Вся же суть в том, что поэт — это только поэт. Ни его враждебная режиму политическая активность, ни благие цели революции не оправдают его убийства властью. Нажмиддин Мавлянов, воплощая этот вечно актуальный сюжет, является в спектакле абсолютным романтическим героем. Во всём чёрном — пальто, туфли, сюртук с пышным узлом длинного галстука — и с такой же чёрной шевелюрой, он — всегда беспокойный, мрачный и мужественный аутсайдер в «красном» мире и аристократических балов, и народной толпы, и кровавой революционной власти. Тембр его голоса красив и благороден, он в прекрасной вокальной форме и без усилий выходит на верхние ноты. Выверенность фразы, продуманность музыкальных нюансов как раз и накладывают на его свободно-уверенное пение тот самый звёздный лоск, блеск профессионализма высочайшего класса. И вокально, и актёрски Мавлянов одержал большую победу и стал главным героем спектакля, чего и ждут от тенора-премьера.
Шенье отданы три мелодически богатых хита – гимн родине в «Импровизации», героический монолог перед трибуналом и предсмертный романс «Как затухает дивный майский день…». Другой протагонист, Жерар, — «третий лишний» — разрываем противоречивыми чувствами. Он сражается с поэтом на дуэли, пишет на него донос, перед судом признаётся в клевете… Он всегда в центре событий, у него два горячих монолога декламационного характера. Антон Зараев, мощный драматический баритон насыщенного «тёмного» тембра и темпераментный артист, срывает в них овации.
Елена Гусева — Маддалена — в целом поддержала высокий класс трио. Её профессиональный опыт и сценическое обаяние всегда располагают в её пользу. Правда, её хит, рассказ-ария «Мама погибла», совсем не тронул. Ни объёмностью звука, ни выразительностью фразы ей не удалось превзойти изумительно прозвучавшее вступительное виолончельное соло Натальи Кислицыной — из оркестровой ямы о чувствах героини было сказано больше, чем со сцены. А в чрезмерно напряжённом для певицы драматичном финальном дуэте ей недостаёт свободы, полнокровности звучания.

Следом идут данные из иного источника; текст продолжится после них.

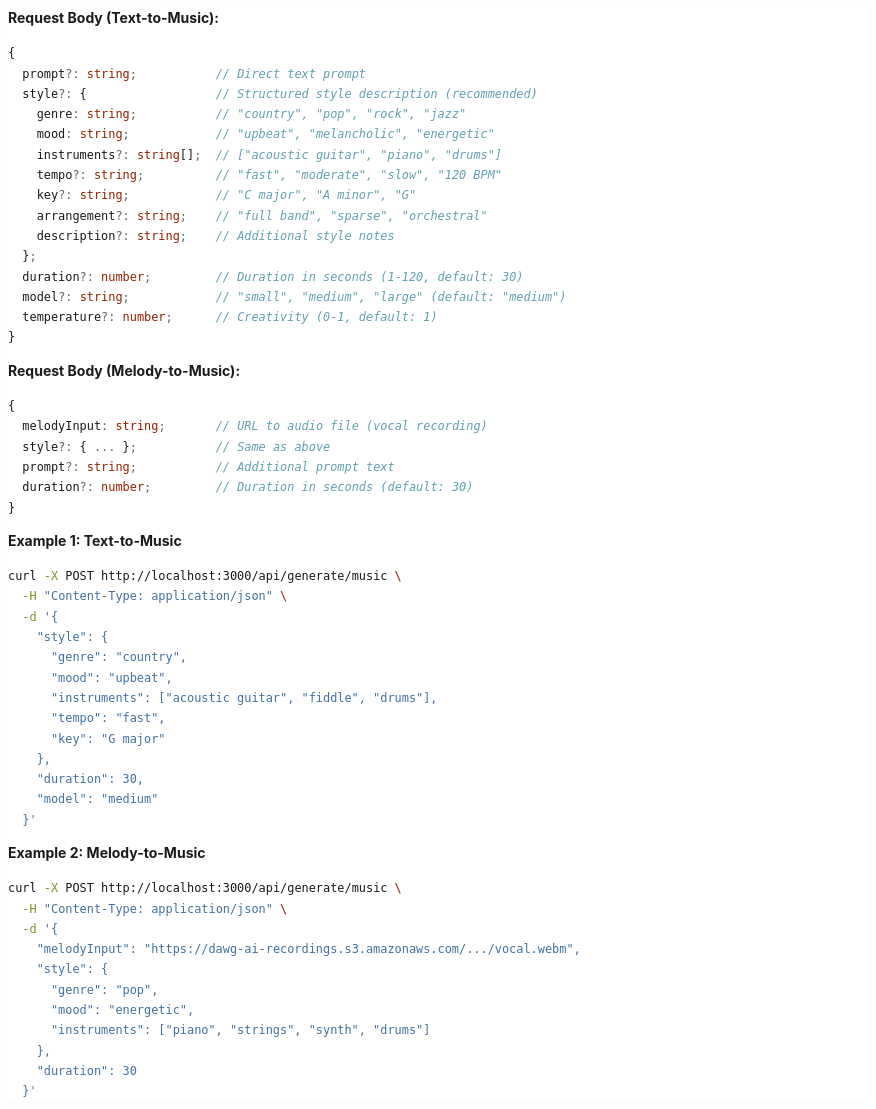 **Request Body (Text-to-Music):**
```typescript
{
  prompt?: string;           // Direct text prompt
  style?: {                  // Structured style description (recommended)
    genre: string;           // "country", "pop", "rock", "jazz"
    mood: string;            // "upbeat", "melancholic", "energetic"
    instruments?: string[];  // ["acoustic guitar", "piano", "drums"]
    tempo?: string;          // "fast", "moderate", "slow", "120 BPM"
    key?: string;            // "C major", "A minor", "G"
    arrangement?: string;    // "full band", "sparse", "orchestral"
    description?: string;    // Additional style notes
  };
  duration?: number;         // Duration in seconds (1-120, default: 30)
  model?: string;            // "small", "medium", "large" (default: "medium")
  temperature?: number;      // Creativity (0-1, default: 1)
}
```

**Request Body (Melody-to-Music):**
```typescript
{
  melodyInput: string;       // URL to audio file (vocal recording)
  style?: { ... };           // Same as above
  prompt?: string;           // Additional prompt text
  duration?: number;         // Duration in seconds (default: 30)
}
```

**Example 1: Text-to-Music**
```bash
curl -X POST http://localhost:3000/api/generate/music \
  -H "Content-Type: application/json" \
  -d '{
    "style": {
      "genre": "country",
      "mood": "upbeat",
      "instruments": ["acoustic guitar", "fiddle", "drums"],
      "tempo": "fast",
      "key": "G major"
    },
    "duration": 30,
    "model": "medium"
  }'
```

**Example 2: Melody-to-Music**
```bash
curl -X POST http://localhost:3000/api/generate/music \
  -H "Content-Type: application/json" \
  -d '{
    "melodyInput": "https://dawg-ai-recordings.s3.amazonaws.com/.../vocal.webm",
    "style": {
      "genre": "pop",
      "mood": "energetic",
      "instruments": ["piano", "strings", "synth", "drums"]
    },
    "duration": 30
  }'
```
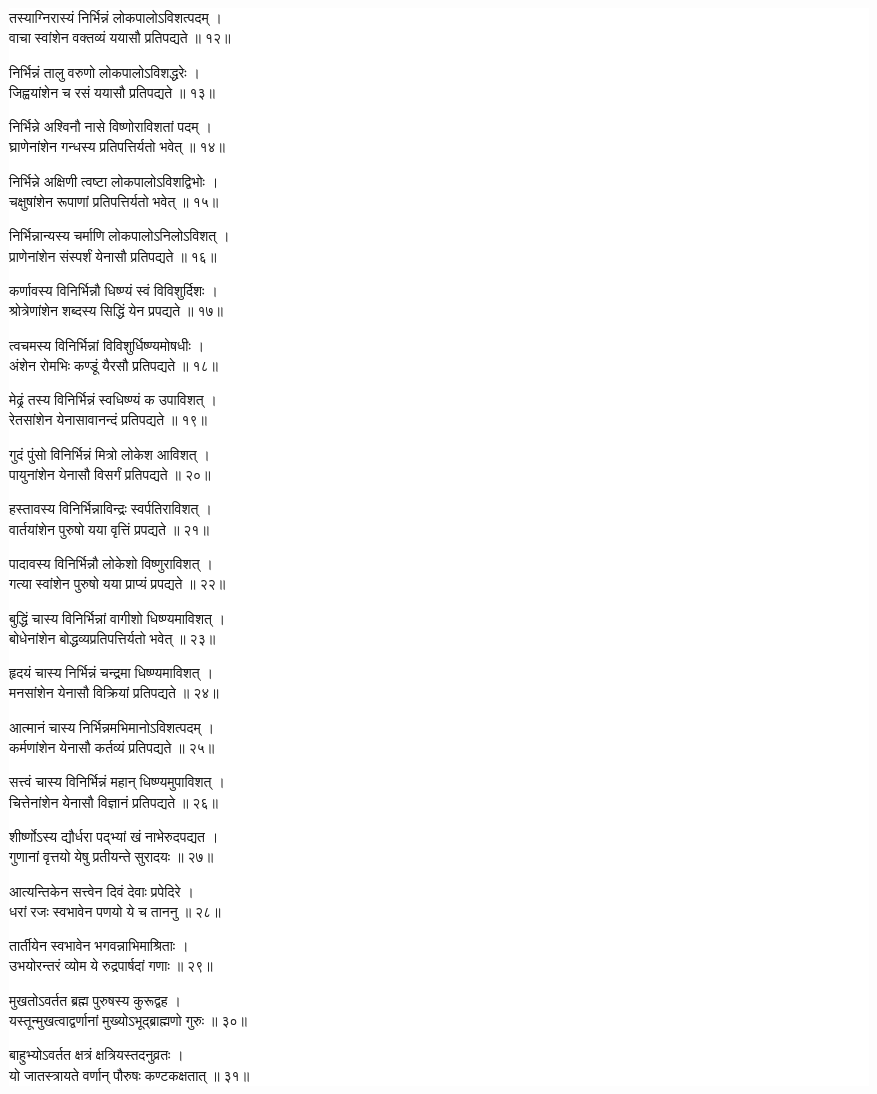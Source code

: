 तस्याग्निरास्यं निर्भिन्नं लोकपालोऽविशत्पदम् ।  
वाचा स्वांशेन वक्तव्यं ययासौ प्रतिपद्यते ॥ १२॥  
  
निर्भिन्नं तालु वरुणो लोकपालोऽविशद्धरेः ।  
जिह्वयांशेन च रसं ययासौ प्रतिपद्यते ॥ १३॥  
  
निर्भिन्ने अश्विनौ नासे विष्णोराविशतां पदम् ।  
घ्राणेनांशेन गन्धस्य प्रतिपत्तिर्यतो भवेत् ॥ १४॥  
  
निर्भिन्ने अक्षिणी त्वष्टा लोकपालोऽविशद्विभोः ।  
चक्षुषांशेन रूपाणां प्रतिपत्तिर्यतो भवेत् ॥ १५॥  
  
निर्भिन्नान्यस्य चर्माणि लोकपालोऽनिलोऽविशत् ।  
प्राणेनांशेन संस्पर्शं येनासौ प्रतिपद्यते ॥ १६॥  
  
कर्णावस्य विनिर्भिन्नौ धिष्ण्यं स्वं विविशुर्दिशः ।  
श्रोत्रेणांशेन शब्दस्य सिद्धिं येन प्रपद्यते ॥ १७॥  
  
त्वचमस्य विनिर्भिन्नां विविशुर्धिष्ण्यमोषधीः ।  
अंशेन रोमभिः कण्डूं यैरसौ प्रतिपद्यते ॥ १८॥  
  
मेढ्रं तस्य विनिर्भिन्नं स्वधिष्ण्यं क उपाविशत् ।  
रेतसांशेन येनासावानन्दं प्रतिपद्यते ॥ १९॥  
  
गुदं पुंसो विनिर्भिन्नं मित्रो लोकेश आविशत् ।  
पायुनांशेन येनासौ विसर्गं प्रतिपद्यते ॥ २०॥  
  
हस्तावस्य विनिर्भिन्नाविन्द्रः स्वर्पतिराविशत् ।  
वार्तयांशेन पुरुषो यया वृत्तिं प्रपद्यते ॥ २१॥  
  
पादावस्य विनिर्भिन्नौ लोकेशो विष्णुराविशत् ।  
गत्या स्वांशेन पुरुषो यया प्राप्यं प्रपद्यते ॥ २२॥  
  
बुद्धिं चास्य विनिर्भिन्नां वागीशो धिष्ण्यमाविशत् ।  
बोधेनांशेन बोद्धव्यप्रतिपत्तिर्यतो भवेत् ॥ २३॥  
  
हृदयं चास्य निर्भिन्नं चन्द्रमा धिष्ण्यमाविशत् ।  
मनसांशेन येनासौ विक्रियां प्रतिपद्यते ॥ २४॥  
  
आत्मानं चास्य निर्भिन्नमभिमानोऽविशत्पदम् ।  
कर्मणांशेन येनासौ कर्तव्यं प्रतिपद्यते ॥ २५॥  
  
सत्त्वं चास्य विनिर्भिन्नं महान् धिष्ण्यमुपाविशत् ।  
चित्तेनांशेन येनासौ विज्ञानं प्रतिपद्यते ॥ २६॥  
  
शीर्ष्णोऽस्य द्यौर्धरा पद्भ्यां खं नाभेरुदपद्यत ।  
गुणानां वृत्तयो येषु प्रतीयन्ते सुरादयः ॥ २७॥  
  
आत्यन्तिकेन सत्त्वेन दिवं देवाः प्रपेदिरे ।  
धरां रजः स्वभावेन पणयो ये च ताननु ॥ २८॥  
  
तार्तीयेन स्वभावेन भगवन्नाभिमाश्रिताः ।  
उभयोरन्तरं व्योम ये रुद्रपार्षदां गणाः ॥ २९॥  
  
मुखतोऽवर्तत ब्रह्म पुरुषस्य कुरूद्वह ।  
यस्तून्मुखत्वाद्वर्णानां मुख्योऽभूद्ब्राह्मणो गुरुः ॥ ३०॥  
  
बाहुभ्योऽवर्तत क्षत्रं क्षत्रियस्तदनुव्रतः ।  
यो जातस्त्रायते वर्णान् पौरुषः कण्टकक्षतात् ॥ ३१॥  
  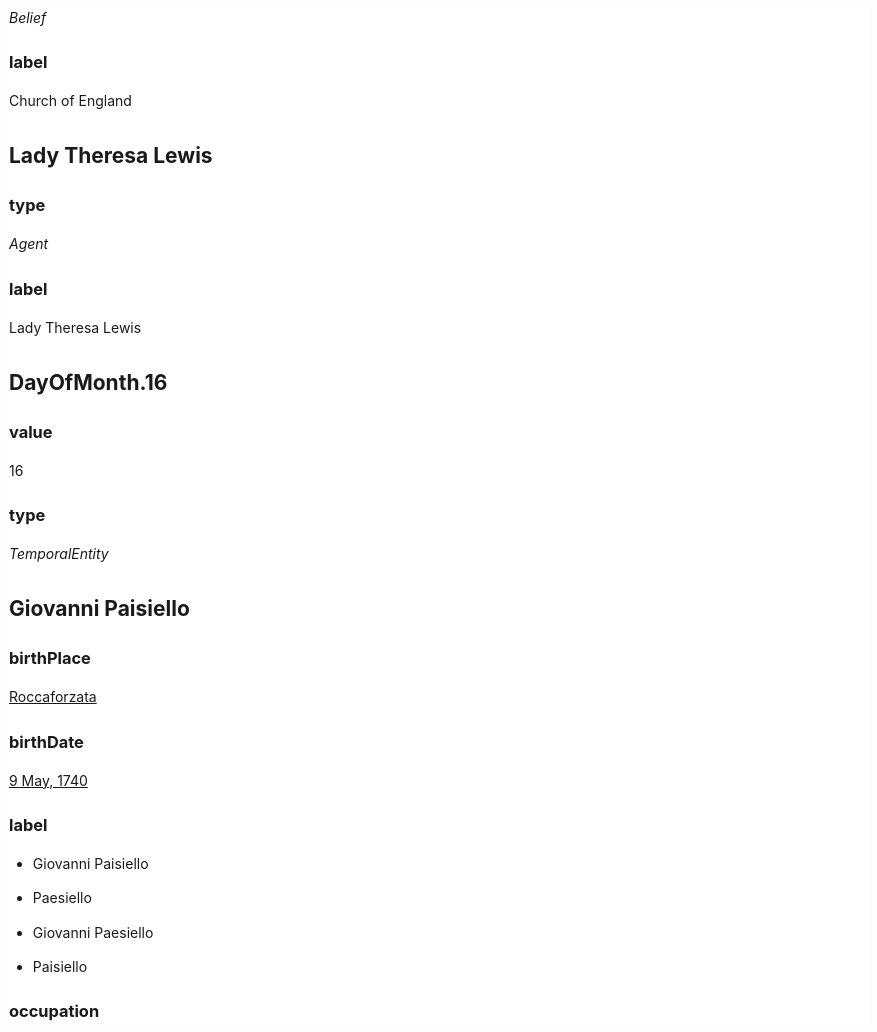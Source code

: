 
*Belief*

### label


Church of England

## Lady Theresa Lewis

### type


*Agent*

### label


Lady Theresa Lewis

## DayOfMonth.16

### value


16

### type


*TemporalEntity*

## Giovanni Paisiello

### birthPlace


[Roccaforzata](#Roccaforzata)

### birthDate


[9 May, 1740](#9-May-1740)

### label

 - Giovanni Paisiello

 - Paesiello

 - Giovanni Paesiello

 - Paisiello

### occupation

На короткий выход пожилой парижанки Мадлон крупные театры стараются найти пожилую примадонну с громким именем. В захватывающем двухминутном монологе она рассказывает о сыне, погибшем за дело революции, и теперь отсылает на бой внука-подростка. Здесь же роль отдали Ларисе Андреевой, ведущей солистке и с именем, и со свежим голосом. Она украсила эпизод вокально и пронзительно сыграла волевую слепую старуху, которая, лишившись последней опоры, на ощупь бредёт через всю сцену.
Развитый, богатый тембрами оркестр Джордано уже предвещает экспрессионизм. Он самостоятельное действующее лицо оперы, ведущее свой рассказ о происходящем. А молодой итальянский дирижёр Пьетро Маццетти стремится прежде всего быть точным и деликатным. Это можно только приветствовать: насыщенно-плотный оркестр звучит под его управлением ровно и нигде не заглушает певцов. Но этот ведущий голос не вышел за рамки сопровождения и не проник в действие, придавая ему нужную энергию. Надо думать, тонус со временем ещё придёт. Оперу Джордано в МАМТе преподнесли так, что она может ещё долго с удовольствием исполняться певцами и притягивать публику.